Uma situação que exige um Programa de Emergência para protecção da saúde e da vida dos portugueses que deverá integrar, entre outras medidas:
-O reforço da dotação financeira para o SNS, para que este possa atender aos seus compromissos com os doentes na fase critica em que nos encontramos;
-A eliminação total, geral e universal das taxas moderadoras, designadamente para todas as consultas, Exames Complementares de Diagnóstico e Terapêutica praticados no SNS ou em entidades com ele convencionados;
-A redução do valor médio da comparticipação dos doentes nos custos da medicação em ambulatório para um máximo de 30% (em 2011 foi de 36,9%), representando um encargo anual de 145 milhões de euros com referência a 2011;
-Revogação do novo regulamento de transporte de doentes não urgentes, medida que representará um acréscimo de encargos para o Estado de cerca de 9 milhões de euros por ano;
-Reforçar e capacitar a rede de assistência pré-hospitalar e promover o serviço telefónico de atendimento e encaminhamento de doentes;
-Criar condições para um efectivo acompanhamento e tratamento ambulatório em saúde mental;
-A renegociação ou denúncia das parcerias Público Privadas e a integração de toda a rede hospitalar no quadro do sector público administrativo;
-Estabelecer para um horizonte temporal até 2020, convenções com entidades do sector social e privados para assegurar o acesso a consultas, a meios complementares de diagnóstico e terapêutica e a cuidados continuados no domicilio ou internamento, nas situações em que esta seja a solução para resolver problemas de proximidade ou de incapacidade de resposta do SNS em tempo clinicamente aceitável.
-Priorizar a resolução dos problemas que se verificam nos cuidados primários, onde residem as principais dificuldades no acesso aos cuidados de saúde, restabelecendo os concelhos como base de organização administrativa dos cuidados primários e dotá-los dos meios financeiros, técnicos e humanos necessários ao cumprimento das suas missões, tendo presente que é aqui, nos cuidados primários, que reside o maior problema do SNS. É preciso inverter uma política de centralização hospitalar, retomando o percurso iniciado a seguir à revolução de Abril que tantos ganhos em saúde trouxe ao país e aos portugueses.
-A valorização social e profissional dos profissionais de saúde, assegurando-lhes as condições de trabalho, de formação, de vínculos de carreira e remuneração que assegurem a sua máxima disponibilidade e qualificação e a estabilidade do serviço de saúde onde se encontram, no quadro do respeito pelas normas deontológicas que presidem à sua intervenção.

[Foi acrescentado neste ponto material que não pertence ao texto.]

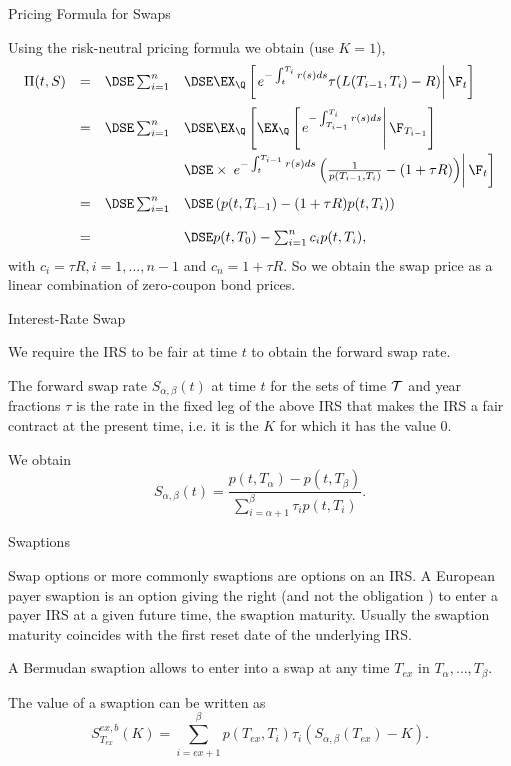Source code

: {Pricing Formula for  Swaps}

Using the risk-neutral pricing  formula we obtain (use $K=1$),
{\tiny
$$
\begin{array}{llll}
\Pi(t,S) &=& \DSE \sum_{i=1}^n &\DSE \EX_{\Q}\left[\left.e^{-
\int_t^{T_i} r(s)ds} \tau(L(T_{i-1},T_{i})-R)\right|\F_t\right]\\*[12pt]
&=&\DSE \sum_{i=1}^n &\DSE \EX_{\Q}\left[\EX_{\Q}\left[\left.e^{-
\int_{T_{i-1}}^{T_i}
r(s)ds}\right|\F_{T_{i-1}}\right]\right.\\*[12pt] & & &\DSE \times
\left. \left.e^{- \int_t^{T_{i-1}} r(s)ds}
\left(\frac{1}{p(T_{i-1},T_i)}-(1+ \tau
R)\right)\right|\F_t\right]\\*[12pt] &=&\DSE \sum_{i=1}^n &\DSE
\left( p(t,T_{i-1})-(1 + \tau R) p(t,T_i)\right) \\*[12pt]
&=&&\DSE p(t,T_0) -
\sum_{i=1}^n c_i p(t,T_i),
\end{array}
$$
}
with $c_i=\tau R, i=1, \ldots, n-1$ and $c_n = 1+\tau R$. So we obtain the
swap price as a linear combination of zero-coupon bond prices.

{Interest-Rate Swap}

\item<1-> We require the IRS to be fair at time $t$ to obtain the
forward swap rate.
\item<2->
The forward swap rate $S_{\alpha,\beta}(t)$ at time $t$ for the
sets of time $\cal T$ and year fractions $\tau$ is the rate in the
fixed leg of the above IRS that makes the IRS a fair contract at
the present time, i.e. it is the $K$ for which
it has the value $0$.
\item<3->
 We obtain
\begin{equation}\label{FSR-1}
S_{\alpha,\beta}(t)=\frac{p(t,T_{\alpha})-p(t,T_{\beta})}{\sum_{i=\alpha+1}^{\beta}\tau_ip(t,T_i)}.
\end{equation}

{Swaptions}
\item<1->Swap options or more commonly swaptions are options on an IRS. A
European payer swaption is an option giving the right (and not the
obligation ) to enter a payer IRS at a given future time, the
swaption maturity. Usually the swaption maturity coincides with
the first reset date of the underlying IRS.
\item<2->
A Bermudan swaption allows to enter into a swap at any time $T_{ex}$ in $T_\alpha, \ldots,
T_\beta$.
\item<3-> The value of  a swaption can be written as
$$
S_{T_{ex}}^{ex,b}(K)= \sum_{i=ex+1}^{\beta} p(T_{ex},T_i)\tau_i(S_{\alpha,\beta}(T_{ex})-K).
$$


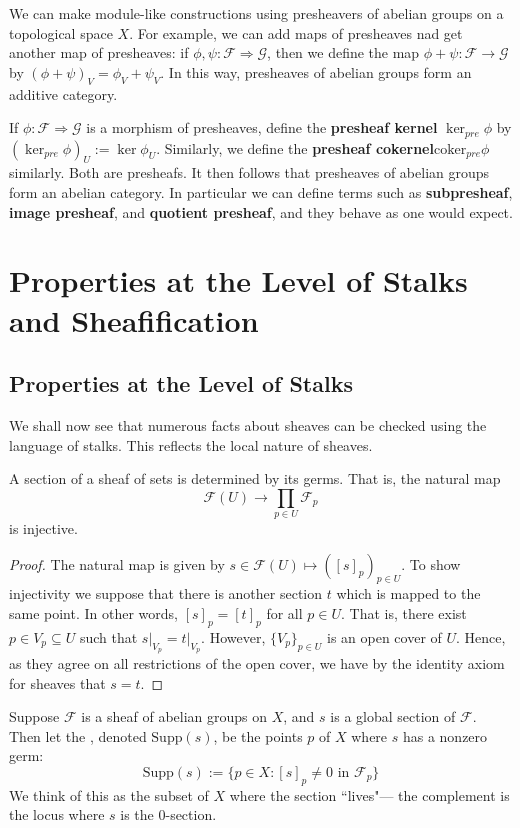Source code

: We can make module-like constructions using presheavers of abelian groups on a topological space $X$. For example, we can add maps of presheaves nad get another map of presheaves: if $\phi,\psi:\mathscr{F}\Rightarrow \mathscr{G}$, then we define the map $\phi+\psi:\mathscr{F}\rightarrow \mathscr{G}$ by $(\phi+\psi)_V = \phi_V+\psi_V$. In this way, presheaves of abelian groups form an additive category.

If $\phi:\mathscr{F}\Rightarrow \mathscr{G}$ is a morphism of presheaves, define the \textbf{presheaf kernel} $\ker_{pre}\phi$ by $(\ker_{pre}\phi)_U := \ker \phi_U$. Similarly, we define the \textbf{presheaf cokernel}$ \text{coker}_{pre}\phi$ similarly. Both are presheafs. It then follows that presheaves of abelian groups form an abelian category. In particular we can define terms such as \textbf{subpresheaf}, \textbf{image presheaf}, and \textbf{quotient presheaf}, and they behave as one would expect.

\section{Properties at the Level of Stalks and Sheafification}

\subsection{Properties at the Level of Stalks}

We shall now see that numerous facts about sheaves can be checked using the language of stalks. This reflects the local nature of sheaves. 

\begin{claim}
    A section of a sheaf of sets is determined by its germs. That is, the natural map $$\mathscr{F}(U)\rightarrow \prod_{p \in U}\mathscr{F}_p$$ is injective.
\end{claim}
\begin{proof}
    The natural map is given by $s \in \mathscr{F}(U)\mapsto ([s]_p)_{p \in U}$. To show injectivity we suppose that there is another section $t$ which is mapped to the same point. In other words, $[s]_p = [t]_p$ for all $p \in U$. That is, there exist $p \in V_p \subseteq U$ such that $s\vert_{V_p} = t\vert_{V_p}$. However, $\{V_p\}_{p \in U}$ is an open cover of $U$. Hence, as they agree on all restrictions of the open cover, we have by the identity axiom for sheaves that $s = t$.
\end{proof}

\begin{definition}
    Suppose $\mathscr{F}$ is a sheaf of abelian groups on $X$, and $s$ is a global section of $\mathscr{F}$. Then let the , denoted $\text{Supp}(s)$, be the points $p$ of $X$ where $s$ has a nonzero germ: $$\text{Supp}(s) := \{p \in X:[s]_p \neq 0\text{ in }\mathscr{F}_p\}$$
    We think of this as the subset of $X$ where the section ``lives"--- the complement is the locus where $s$ is the $0$-section.
\end{definition}

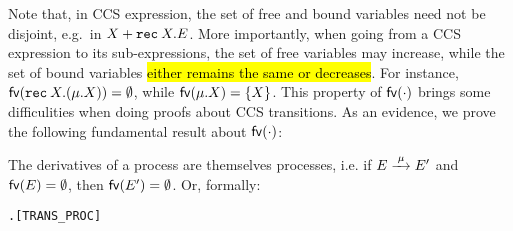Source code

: Note that, in CCS expression, the set of free and bound
variables need not be disjoint, e.g.\ in  $X + {\tt rec}\: X . E$.
More importantly, when going
from a CCS expression to its sub-expressions, the set of free
variables may increase, while the set of bound variables \hl{either
remains the same or decreases}. For instance, ${{\rm\sf{fv}}}({\tt rec}\: X . (\mu.X)) = \emptyset$, while
${{\rm\sf{fv}}}(\mu.X) = \{X\}$. This property of ${{\rm\sf{fv}}}(\cdot)$ brings some
difficulities when doing proofs about CCS transitions. As an evidence,
we prove the following fundamental result about ${{\rm\sf{fv}}}(\cdot)$:

\begin{proposition}
\label{prop:transFV}
The derivatives of a process are themselves processes, i.e.
if $E \arr{\mu} E'$ and ${{\rm\sf{fv}}}(E) = \emptyset$, then ${{\rm\sf{fv}}}(E') =
\emptyset$. Or, formally:
\begin{alltt}
\HOLTokenTurnstile{} \HOLSymConst{\HOLTokenForall{}}  .  \HOLTokenTransBegin{}\HOLTokenTransEnd {} \HOLSymConst{\HOLTokenConj{}}   \HOLSymConst{\HOLTokenImp{}}  \hfill{[TRANS_PROC]}
\end{alltt}
\end{proposition}

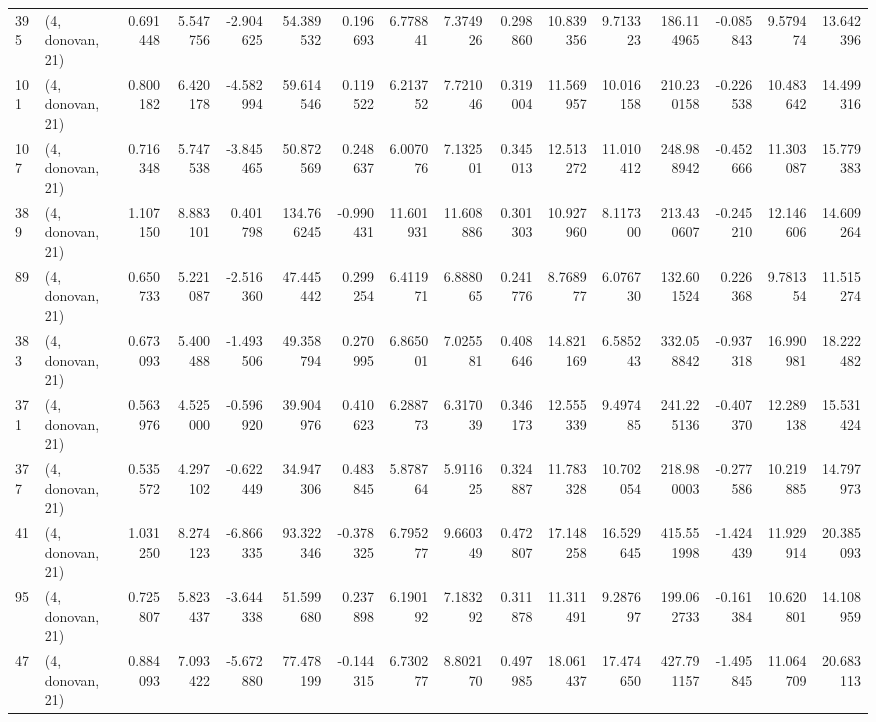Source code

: \begin{tabular}{llrrrrrrrrrrrrrr}
395 &  (4, donovan, 21) &   0.691448 &   5.547756 &  -2.904625 &    54.389532 &   0.196693 &   6.778841 &   7.374926 &  0.298860 &  10.839356 &   9.713323 &   186.114965 & -0.085843 &   9.579474 &  13.642396 \\
101 &  (4, donovan, 21) &   0.800182 &   6.420178 &  -4.582994 &    59.614546 &   0.119522 &   6.213752 &   7.721046 &  0.319004 &  11.569957 &  10.016158 &   210.230158 & -0.226538 &  10.483642 &  14.499316 \\
107 &  (4, donovan, 21) &   0.716348 &   5.747538 &  -3.845465 &    50.872569 &   0.248637 &   6.007076 &   7.132501 &  0.345013 &  12.513272 &  11.010412 &   248.988942 & -0.452666 &  11.303087 &  15.779383 \\
389 &  (4, donovan, 21) &   1.107150 &   8.883101 &   0.401798 &   134.766245 &  -0.990431 &  11.601931 &  11.608886 &  0.301303 &  10.927960 &   8.117300 &   213.430607 & -0.245210 &  12.146606 &  14.609264 \\
89  &  (4, donovan, 21) &   0.650733 &   5.221087 &  -2.516360 &    47.445442 &   0.299254 &   6.411971 &   6.888065 &  0.241776 &   8.768977 &   6.076730 &   132.601524 &  0.226368 &   9.781354 &  11.515274 \\
383 &  (4, donovan, 21) &   0.673093 &   5.400488 &  -1.493506 &    49.358794 &   0.270995 &   6.865001 &   7.025581 &  0.408646 &  14.821169 &   6.585243 &   332.058842 & -0.937318 &  16.990981 &  18.222482 \\
371 &  (4, donovan, 21) &   0.563976 &   4.525000 &  -0.596920 &    39.904976 &   0.410623 &   6.288773 &   6.317039 &  0.346173 &  12.555339 &   9.497485 &   241.225136 & -0.407370 &  12.289138 &  15.531424 \\
377 &  (4, donovan, 21) &   0.535572 &   4.297102 &  -0.622449 &    34.947306 &   0.483845 &   5.878764 &   5.911625 &  0.324887 &  11.783328 &  10.702054 &   218.980003 & -0.277586 &  10.219885 &  14.797973 \\
41  &  (4, donovan, 21) &   1.031250 &   8.274123 &  -6.866335 &    93.322346 &  -0.378325 &   6.795277 &   9.660349 &  0.472807 &  17.148258 &  16.529645 &   415.551998 & -1.424439 &  11.929914 &  20.385093 \\
95  &  (4, donovan, 21) &   0.725807 &   5.823437 &  -3.644338 &    51.599680 &   0.237898 &   6.190192 &   7.183292 &  0.311878 &  11.311491 &   9.287697 &   199.062733 & -0.161384 &  10.620801 &  14.108959 \\
47  &  (4, donovan, 21) &   0.884093 &   7.093422 &  -5.672880 &    77.478199 &  -0.144315 &   6.730277 &   8.802170 &  0.497985 &  18.061437 &  17.474650 &   427.791157 & -1.495845 &  11.064709 &  20.683113 \\

\end{tabular}
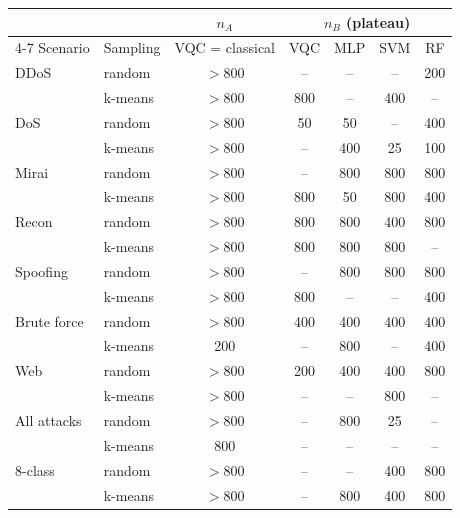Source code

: \begin{tabular}{llccccc}
\toprule
 & & $n_A$ & \multicolumn{4}{c}{$n_B$ (plateau)} \\ \cmidrule(lr){4-7}
Scenario & Sampling & VQC = classical & VQC & MLP & SVM & RF \\
\midrule
DDoS & random & $>$800 & -- & -- & -- & 200 \\
 & k-means & $>$800 & 800 & -- & 400 & -- \\
DoS & random & $>$800 & 50 & 50 & -- & 400 \\
 & k-means & $>$800 & -- & 400 & 25 & 100 \\
Mirai & random & $>$800 & -- & 800 & 800 & 800 \\
 & k-means & $>$800 & 800 & 50 & 800 & 400 \\
Recon & random & $>$800 & 800 & 800 & 400 & 800 \\
 & k-means & $>$800 & 800 & 800 & 800 & -- \\
Spoofing & random & $>$800 & -- & 800 & 800 & 800 \\
 & k-means & $>$800 & 800 & -- & -- & 400 \\
Brute force & random & $>$800 & 400 & 400 & 400 & 400 \\
 & k-means & 200 & -- & 800 & -- & 400 \\
Web & random & $>$800 & 200 & 400 & 400 & 800 \\
 & k-means & $>$800 & -- & -- & 800 & -- \\
All attacks & random & $>$800 & -- & 800 & 25 & -- \\
 & k-means & 800 & -- & -- & -- & -- \\
8-class & random & $>$800 & -- & -- & 400 & 800 \\
 & k-means & $>$800 & -- & 800 & 400 & 800 \\
\bottomrule
\end{tabular}
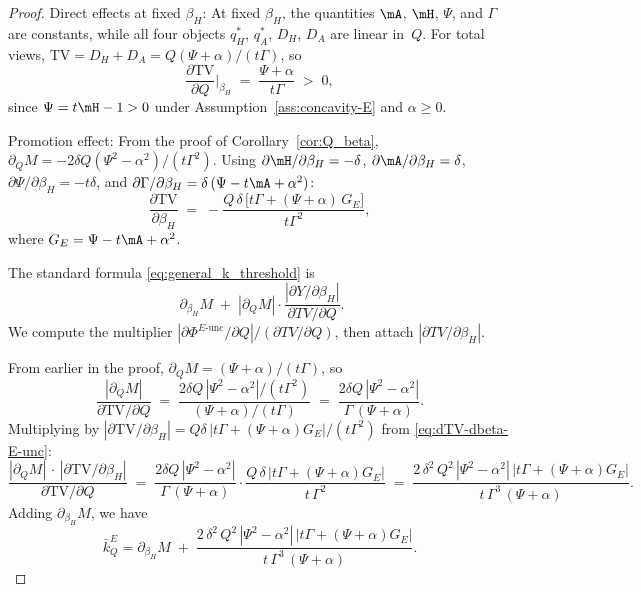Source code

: \begin{proof}
Direct effects at fixed $\beta_H$:
At fixed $\beta_H$, the quantities $\mA$, $\mH$, $\Psi$, and $\Gamma$ are constants, while all four objects $q_H^*$, $q_A^*$, $D_H$, $D_A$ are linear in~$Q$. For total views, $\text{TV} = D_H + D_A = Q(\Psi + \alpha)/(t\Gamma)$, so
\[
\frac{\partial \text{TV}}{\partial Q}\bigg|_{\beta_H}
\;=\; \frac{\Psi + \alpha}{t\Gamma} \;>\; 0,
\]
since $\Psi = t\mH - 1 > 0$ under Assumption~\ref{ass:concavity-E} and $\alpha \ge 0$.


Promotion effect:
From the proof of Corollary~\ref{cor:Q_beta}, $\partial_Q M= -2\delta Q(\Psi^2 - \alpha^2)/(t\Gamma^2)$. Using $\partial\mH/\partial\beta_H = -\delta$, $\partial\mA/\partial\beta_H = \delta$, $\partial\Psi/\partial\beta_H = -t\delta$, and $\partial\Gamma/\partial\beta_H = \delta\,(\Psi - t\mA + \alpha^2)$:
\begin{equation}\label{eq:dTV-dbeta-E-unc}
\frac{\partial\text{TV}}{\partial\beta_H}
\;=\; -\frac{Q\,\delta\,\bigl[t\Gamma + (\Psi+\alpha)\,G_E\bigr]}{t\Gamma^2},
\end{equation}
where $G_E = \Psi - t\mA + \alpha^2$.


The standard formula \eqref{eq:general_k_threshold} is
\[
\; \partial_{\beta_H}M
\;+\; \left|\partial_QM\right|\cdot
\frac{|\partial Y/\partial\beta_H|}{\partial TV/\partial Q}.\]
We compute the multiplier $|\partial\Phi^{E\text{-unc}}/\partial Q|/(\partial TV/\partial Q)$, then attach $|\partial TV/\partial\beta_H|$.

From earlier in the proof, $\partial_Q M = (\Psi+\alpha)/(t\Gamma)$, so
\[
\frac{|\partial_Q M|}{\partial\text{TV}/\partial Q}
\;=\; \frac{2\delta Q\,|\Psi^2 - \alpha^2|/(t\Gamma^2)}{(\Psi+\alpha)/(t\Gamma)}
\;=\; \frac{2\delta Q\,|\Psi^2 - \alpha^2|}{\Gamma\,(\Psi + \alpha)}.
\]
Multiplying by $|\partial\text{TV}/\partial\beta_H| = Q\delta\,|t\Gamma + (\Psi+\alpha)G_E|/(t\Gamma^2)$ from \eqref{eq:dTV-dbeta-E-unc}:
\[
\frac{|\partial_Q M|\,\cdot\,|\partial\text{TV}/\partial\beta_H|}{\partial\text{TV}/\partial Q}
\;=\; \frac{2\delta Q\,|\Psi^2 - \alpha^2|}{\Gamma\,(\Psi + \alpha)}
\cdot \frac{Q\,\delta\,|t\Gamma + (\Psi+\alpha)G_E|}{t\,\Gamma^2}
\;=\; \frac{2\,\delta^{2}\,Q^{2}\,|\Psi^{2}-\alpha^{2}|\,\bigl|t\Gamma + (\Psi+\alpha)G_E\bigr|}{t\,\Gamma^{3}\,(\Psi+\alpha)}.
\]
Adding $\partial_{\beta_H}M$, we have
\begin{equation}\label{eq:kbar-Q-TV-E-unc}
\bar{k}_Q^E = \partial_{\beta_H}M
\;+\; \frac{2\,\delta^{2}\,Q^{2}\,|\Psi^{2}-\alpha^{2}|\,\bigl|t\Gamma + (\Psi+\alpha)G_E\bigr|}{t\,\Gamma^{3}\,(\Psi+\alpha)}.
\end{equation}


\end{proof}
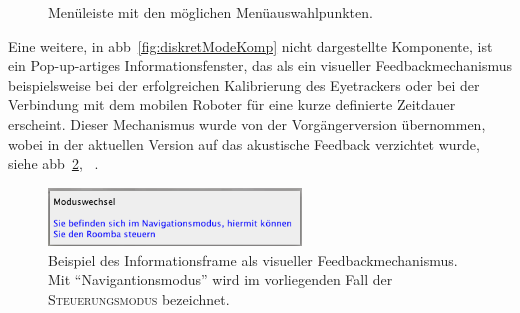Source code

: \begin{figure}[ht]
\begin{center}
\end{center}
\caption{Menüleiste mit den möglichen Menüauswahlpunkten.}
\label{fig:menu}
\end{figure}

Eine weitere, in \acs{abb}~\ref{fig:diskretModeKomp} nicht dargestellte Komponente, ist ein Pop-up-artiges Informationsfenster, das als ein visueller Feedbackmechanismus beispielsweise bei der erfolgreichen Kalibrierung des Eyetrackers oder bei der Verbindung mit dem mobilen Roboter für eine kurze definierte Zeitdauer erscheint. Dieser Mechanismus wurde von der Vorgängerversion übernommen, wobei in der aktuellen Version auf das akustische Feedback verzichtet wurde, siehe \acs{abb}~\ref{fig:info}, \vgl~\cite{Eidam2015}.

\begin{figure}[ht]
\begin{center}
\includegraphics[width=0.6\textwidth]{bilder/implementierung/Infoframe.png}
\end{center}
\caption{Beispiel des Informationsframe als visueller Feedbackmechanismus. Mit \enquote{Navigantionsmodus} wird im vorliegenden Fall der \textsc{Steuerungsmodus} bezeichnet.}
\label{fig:info}
\end{figure}

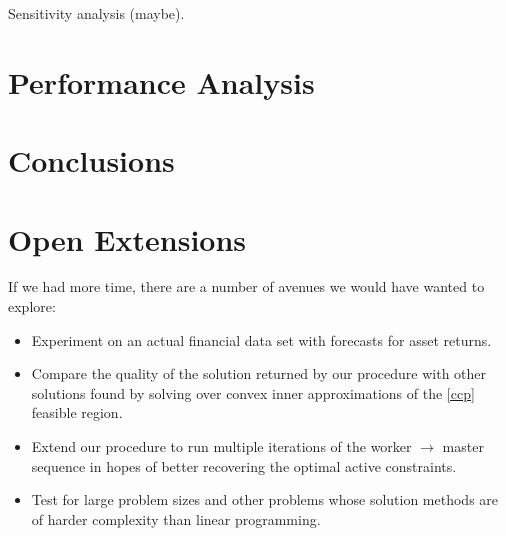 \documentclass[12pt]{article}
\begin{document}
Sensitivity analysis (maybe).
\section*{Performance Analysis}

\section*{Conclusions}

\section*{Open Extensions}
If we had more time, there are a number of avenues we would have wanted to explore:
\begin{itemize}
\item Experiment on an actual financial data set with forecasts for asset returns.
\item Compare the quality of the solution returned by our procedure with other solutions found by solving over convex inner approximations of the \ref{ccp} feasible region.
\item Extend our procedure to run multiple iterations of the worker $\to$ master sequence in hopes of better recovering the optimal active constraints.
\item Test for large problem sizes and other problems whose solution methods are of harder complexity than linear programming.
\end{itemize}

%
%


 
\end{document}
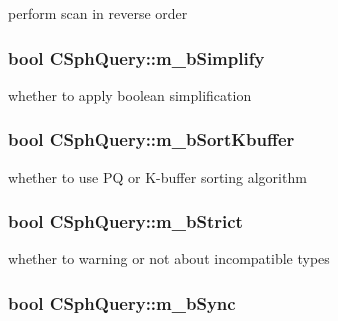 perform scan in reverse order 

\hypertarget{classCSphQuery_ac3dddf973cfef68ecdb4ce81f3120312}{
\subsubsection[{m\-\_\-b\-Simplify}]{\setlength{\rightskip}{0pt plus 5cm}bool C\-Sph\-Query\-::m\-\_\-b\-Simplify}}\label{classCSphQuery_ac3dddf973cfef68ecdb4ce81f3120312}


whether to apply boolean simplification 

\hypertarget{classCSphQuery_a1231bf2abf4df49e559d9288e4bb02f1}{
\subsubsection[{m\-\_\-b\-Sort\-Kbuffer}]{\setlength{\rightskip}{0pt plus 5cm}bool C\-Sph\-Query\-::m\-\_\-b\-Sort\-Kbuffer}}\label{classCSphQuery_a1231bf2abf4df49e559d9288e4bb02f1}


whether to use P\-Q or K-\/buffer sorting algorithm 

\hypertarget{classCSphQuery_a30bb3c386034e7a14c6599439d378d19}{
\subsubsection[{m\-\_\-b\-Strict}]{\setlength{\rightskip}{0pt plus 5cm}bool C\-Sph\-Query\-::m\-\_\-b\-Strict}}\label{classCSphQuery_a30bb3c386034e7a14c6599439d378d19}


whether to warning or not about incompatible types 

\hypertarget{classCSphQuery_a7e09b2bec22311e40299abc8220e794f}{
\subsubsection[{m\-\_\-b\-Sync}]{\setlength{\rightskip}{0pt plus 5cm}bool C\-Sph\-Query\-::m\-\_\-b\-Sync}}\label{classCSphQuery_a7e09b2bec22311e40299abc8220e794f}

A denúncia, esclarecimento e proposta é condição decisiva da unidade dos trabalhadores e do povo e do êxito da sua luta por Serviço de Saúde para todos. O PCP prosseguindo a sua intervenção em defesa do SNS e do direito dos portugueses ao acesso aos cuidados de saúde, apela a todos os portugueses que se integrem na jornada de luta marcada pelo MUSP e vários sindicatos de profissionais de saúde em defesa do SNS e que se vai realizar em dezenas de localidades do país.